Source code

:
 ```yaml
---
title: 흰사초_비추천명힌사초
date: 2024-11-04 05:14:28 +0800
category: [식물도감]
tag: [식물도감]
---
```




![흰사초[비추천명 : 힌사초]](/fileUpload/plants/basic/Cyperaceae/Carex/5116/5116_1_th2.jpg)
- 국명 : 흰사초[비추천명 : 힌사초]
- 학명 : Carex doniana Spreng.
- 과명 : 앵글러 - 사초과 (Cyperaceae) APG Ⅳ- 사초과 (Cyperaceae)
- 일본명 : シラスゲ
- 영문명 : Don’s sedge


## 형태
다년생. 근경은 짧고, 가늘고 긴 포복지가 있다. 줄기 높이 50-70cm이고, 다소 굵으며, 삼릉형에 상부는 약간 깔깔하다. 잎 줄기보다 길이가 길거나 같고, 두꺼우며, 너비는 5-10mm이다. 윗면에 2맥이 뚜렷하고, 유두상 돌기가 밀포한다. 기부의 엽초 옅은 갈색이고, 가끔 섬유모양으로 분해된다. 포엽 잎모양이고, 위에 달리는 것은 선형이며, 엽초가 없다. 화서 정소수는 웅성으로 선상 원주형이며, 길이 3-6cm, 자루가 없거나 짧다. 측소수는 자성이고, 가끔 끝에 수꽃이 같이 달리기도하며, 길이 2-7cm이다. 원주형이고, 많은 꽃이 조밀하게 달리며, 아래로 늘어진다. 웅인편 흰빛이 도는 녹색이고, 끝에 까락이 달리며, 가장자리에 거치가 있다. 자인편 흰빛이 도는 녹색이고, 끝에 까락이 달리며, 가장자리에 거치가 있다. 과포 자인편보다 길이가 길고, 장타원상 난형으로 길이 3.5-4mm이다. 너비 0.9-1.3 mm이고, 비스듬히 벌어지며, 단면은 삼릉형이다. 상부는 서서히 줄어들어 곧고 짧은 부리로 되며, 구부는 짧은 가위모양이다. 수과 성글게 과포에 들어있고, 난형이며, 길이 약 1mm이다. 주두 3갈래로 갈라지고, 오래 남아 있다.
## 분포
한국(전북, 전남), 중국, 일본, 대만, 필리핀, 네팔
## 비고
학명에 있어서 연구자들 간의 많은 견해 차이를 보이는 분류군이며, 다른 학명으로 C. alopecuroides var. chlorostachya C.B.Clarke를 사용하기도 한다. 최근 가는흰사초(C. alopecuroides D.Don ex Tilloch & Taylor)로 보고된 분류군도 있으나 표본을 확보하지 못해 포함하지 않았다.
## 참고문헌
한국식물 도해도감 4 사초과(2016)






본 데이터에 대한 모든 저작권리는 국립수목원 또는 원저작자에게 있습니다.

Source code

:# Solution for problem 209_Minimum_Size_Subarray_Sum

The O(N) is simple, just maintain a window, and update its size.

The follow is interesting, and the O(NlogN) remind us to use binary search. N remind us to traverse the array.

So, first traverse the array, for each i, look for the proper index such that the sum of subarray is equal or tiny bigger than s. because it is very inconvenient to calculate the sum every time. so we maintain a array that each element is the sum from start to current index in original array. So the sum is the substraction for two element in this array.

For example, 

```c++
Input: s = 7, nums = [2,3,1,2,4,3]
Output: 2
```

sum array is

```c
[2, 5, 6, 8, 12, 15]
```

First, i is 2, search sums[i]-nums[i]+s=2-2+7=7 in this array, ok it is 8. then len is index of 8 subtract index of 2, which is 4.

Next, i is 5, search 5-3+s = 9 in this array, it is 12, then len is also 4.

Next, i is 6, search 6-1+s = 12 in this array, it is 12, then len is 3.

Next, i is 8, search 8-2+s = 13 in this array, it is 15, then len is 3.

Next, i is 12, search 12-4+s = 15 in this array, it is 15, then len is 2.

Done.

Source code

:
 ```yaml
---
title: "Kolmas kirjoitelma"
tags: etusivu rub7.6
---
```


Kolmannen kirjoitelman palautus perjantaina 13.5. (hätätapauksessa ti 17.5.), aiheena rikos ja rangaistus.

EXERCISE INSTRUCTIONS → Go through the listing and print each line exactly as it appears.

EXERCISE SOLUTION →
Source code

:
 ```yaml
---
title: 흰사초_비추천명힌사초
date: 2024-11-04 05:14:28 +0800
category: [식물도감]
tag: [식물도감]
---
```




![흰사초[비추천명 : 힌사초]](/fileUpload/plants/basic/Cyperaceae/Carex/5116/5116_1_th2.jpg)
- 국명 : 흰사초[비추천명 : 힌사초]
- 학명 : Carex doniana Spreng.
- 과명 : 앵글러 - 사초과 (Cyperaceae) APG Ⅳ- 사초과 (Cyperaceae)
- 일본명 : シラスゲ
- 영문명 : Don’s sedge


## 형태
다년생. 근경은 짧고, 가늘고 긴 포복지가 있다. 줄기 높이 50-70cm이고, 다소 굵으며, 삼릉형에 상부는 약간 깔깔하다. 잎 줄기보다 길이가 길거나 같고, 두꺼우며, 너비는 5-10mm이다. 윗면에 2맥이 뚜렷하고, 유두상 돌기가 밀포한다. 기부의 엽초 옅은 갈색이고, 가끔 섬유모양으로 분해된다. 포엽 잎모양이고, 위에 달리는 것은 선형이며, 엽초가 없다. 화서 정소수는 웅성으로 선상 원주형이며, 길이 3-6cm, 자루가 없거나 짧다. 측소수는 자성이고, 가끔 끝에 수꽃이 같이 달리기도하며, 길이 2-7cm이다. 원주형이고, 많은 꽃이 조밀하게 달리며, 아래로 늘어진다. 웅인편 흰빛이 도는 녹색이고, 끝에 까락이 달리며, 가장자리에 거치가 있다. 자인편 흰빛이 도는 녹색이고, 끝에 까락이 달리며, 가장자리에 거치가 있다. 과포 자인편보다 길이가 길고, 장타원상 난형으로 길이 3.5-4mm이다. 너비 0.9-1.3 mm이고, 비스듬히 벌어지며, 단면은 삼릉형이다. 상부는 서서히 줄어들어 곧고 짧은 부리로 되며, 구부는 짧은 가위모양이다. 수과 성글게 과포에 들어있고, 난형이며, 길이 약 1mm이다. 주두 3갈래로 갈라지고, 오래 남아 있다.
## 분포
한국(전북, 전남), 중국, 일본, 대만, 필리핀, 네팔
## 비고
학명에 있어서 연구자들 간의 많은 견해 차이를 보이는 분류군이며, 다른 학명으로 C. alopecuroides var. chlorostachya C.B.Clarke를 사용하기도 한다. 최근 가는흰사초(C. alopecuroides D.Don ex Tilloch & Taylor)로 보고된 분류군도 있으나 표본을 확보하지 못해 포함하지 않았다.
## 참고문헌
한국식물 도해도감 4 사초과(2016)






본 데이터에 대한 모든 저작권리는 국립수목원 또는 원저작자에게 있습니다.

Source code

:# Solution for problem 209_Minimum_Size_Subarray_Sum

The O(N) is simple, just maintain a window, and update its size.

The follow is interesting, and the O(NlogN) remind us to use binary search. N remind us to traverse the array.

So, first traverse the array, for each i, look for the proper index such that the sum of subarray is equal or tiny bigger than s. because it is very inconvenient to calculate the sum every time. so we maintain a array that each element is the sum from start to current index in original array. So the sum is the substraction for two element in this array.

For example, 

```c++
Input: s = 7, nums = [2,3,1,2,4,3]
Output: 2
```

sum array is

```c
[2, 5, 6, 8, 12, 15]
```

First, i is 2, search sums[i]-nums[i]+s=2-2+7=7 in this array, ok it is 8. then len is index of 8 subtract index of 2, which is 4.

Next, i is 5, search 5-3+s = 9 in this array, it is 12, then len is also 4.

Next, i is 6, search 6-1+s = 12 in this array, it is 12, then len is 3.

Next, i is 8, search 8-2+s = 13 in this array, it is 15, then len is 3.

Next, i is 12, search 12-4+s = 15 in this array, it is 15, then len is 2.

Done.

Source code

:
 ```yaml
---
title: "Kolmas kirjoitelma"
tags: etusivu rub7.6
---
```


Kolmannen kirjoitelman palautus perjantaina 13.5. (hätätapauksessa ti 17.5.), aiheena rikos ja rangaistus.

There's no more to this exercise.